YOUR GOAL:
What you return should be every line below, word for word, and none of the images.

LISTED RECORDS:
--- START ---

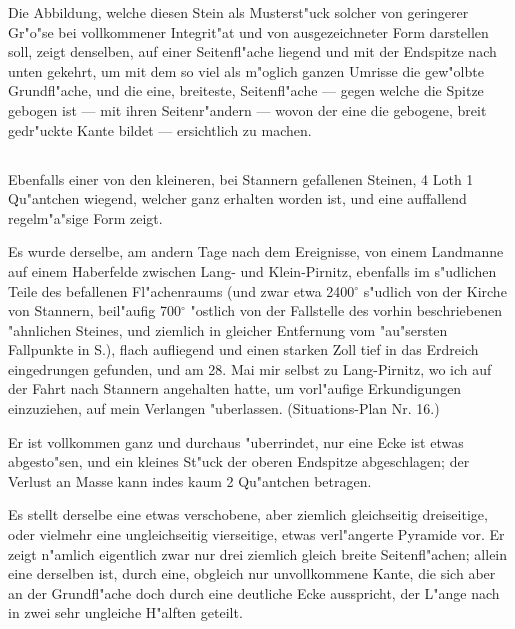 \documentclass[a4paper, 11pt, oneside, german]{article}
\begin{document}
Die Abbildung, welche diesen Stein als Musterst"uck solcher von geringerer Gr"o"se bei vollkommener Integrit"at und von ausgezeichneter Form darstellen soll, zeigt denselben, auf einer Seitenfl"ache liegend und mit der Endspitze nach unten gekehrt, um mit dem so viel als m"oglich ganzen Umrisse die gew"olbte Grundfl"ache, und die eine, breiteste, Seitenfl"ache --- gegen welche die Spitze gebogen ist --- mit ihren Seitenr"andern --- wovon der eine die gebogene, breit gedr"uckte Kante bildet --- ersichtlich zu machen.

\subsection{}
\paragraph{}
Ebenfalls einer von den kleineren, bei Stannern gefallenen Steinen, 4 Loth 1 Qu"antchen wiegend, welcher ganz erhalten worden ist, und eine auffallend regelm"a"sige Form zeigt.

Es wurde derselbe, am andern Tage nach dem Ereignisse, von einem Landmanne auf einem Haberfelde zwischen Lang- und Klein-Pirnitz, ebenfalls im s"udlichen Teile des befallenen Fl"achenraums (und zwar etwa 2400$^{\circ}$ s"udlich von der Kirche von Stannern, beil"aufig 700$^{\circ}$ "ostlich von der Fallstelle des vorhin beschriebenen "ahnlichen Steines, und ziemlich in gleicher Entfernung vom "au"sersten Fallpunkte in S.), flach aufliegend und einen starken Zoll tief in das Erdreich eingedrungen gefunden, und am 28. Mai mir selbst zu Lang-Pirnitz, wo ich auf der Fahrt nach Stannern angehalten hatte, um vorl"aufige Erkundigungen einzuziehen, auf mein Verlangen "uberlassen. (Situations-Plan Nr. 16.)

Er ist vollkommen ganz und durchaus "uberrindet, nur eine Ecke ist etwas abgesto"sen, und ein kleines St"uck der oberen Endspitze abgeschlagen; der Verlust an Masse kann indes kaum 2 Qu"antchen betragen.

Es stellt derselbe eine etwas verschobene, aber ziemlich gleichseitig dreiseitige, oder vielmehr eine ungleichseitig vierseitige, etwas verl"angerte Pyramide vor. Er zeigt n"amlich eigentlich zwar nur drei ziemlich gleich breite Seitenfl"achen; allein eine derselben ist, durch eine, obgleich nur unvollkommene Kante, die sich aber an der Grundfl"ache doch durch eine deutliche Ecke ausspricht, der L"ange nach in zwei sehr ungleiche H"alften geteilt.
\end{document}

--- END ---

ANSWER BELOW:
 \documentclass[a4paper, 11pt, oneside, german]{article}
\begin{document}
Die Abbildung, welche diesen Stein als Musterst"uck solcher von geringerer Gr"o"se bei vollkommener Integrit"at und von ausgezeichneter Form darstellen soll, zeigt denselben, auf einer Seitenfl"ache liegend und mit der Endspitze nach unten gekehrt, um mit dem so viel als m"oglich ganzen Umrisse die gew"olbte Grundfl"ache, und die eine, breiteste, Seitenfl"ache --- gegen welche die Spitze gebogen ist --- mit ihren Seitenr"andern --- wovon der eine die gebogene, breit gedr"uckte Kante bildet --- ersichtlich zu machen.

\subsection{}
\paragraph{}
Ebenfalls einer von den kleineren, bei Stannern gefallenen Steinen, 4 Loth 1 Qu"antchen wiegend, welcher ganz erhalten worden ist, und eine auffallend regelm"a"sige Form zeigt.

Es wurde derselbe, am andern Tage nach dem Ereignisse, von einem Landmanne auf einem Haberfelde zwischen Lang- und Klein-Pirnitz, ebenfalls im s"udlichen Teile des befallenen Fl"achenraums (und zwar etwa 2400$^{\circ}$ s"udlich von der Kirche von Stannern, beil"aufig 700$^{\circ}$ "ostlich von der Fallstelle des vorhin beschriebenen "ahnlichen Steines, und ziemlich in gleicher Entfernung vom "au"sersten Fallpunkte in S.), flach aufliegend und einen starken Zoll tief in das Erdreich eingedrungen gefunden, und am 28. Mai mir selbst zu Lang-Pirnitz, wo ich auf der Fahrt nach Stannern angehalten hatte, um vorl"aufige Erkundigungen einzuziehen, auf mein Verlangen "uberlassen. (Situations-Plan Nr. 16.)

Er ist vollkommen ganz und durchaus "uberrindet, nur eine Ecke ist etwas abgesto"sen, und ein kleines St"uck der oberen Endspitze abgeschlagen; der Verlust an Masse kann indes kaum 2 Qu"antchen betragen.

Es stellt derselbe eine etwas verschobene, aber ziemlich gleichseitig dreiseitige, oder vielmehr eine ungleichseitig vierseitige, etwas verl"angerte Pyramide vor. Er zeigt n"amlich eigentlich zwar nur drei ziemlich gleich breite Seitenfl"achen; allein eine derselben ist, durch eine, obgleich nur unvollkommene Kante, die sich aber an der Grundfl"ache doch durch eine deutliche Ecke ausspricht, der L"ange nach in zwei sehr ungleiche H"alften geteilt.
\end{document}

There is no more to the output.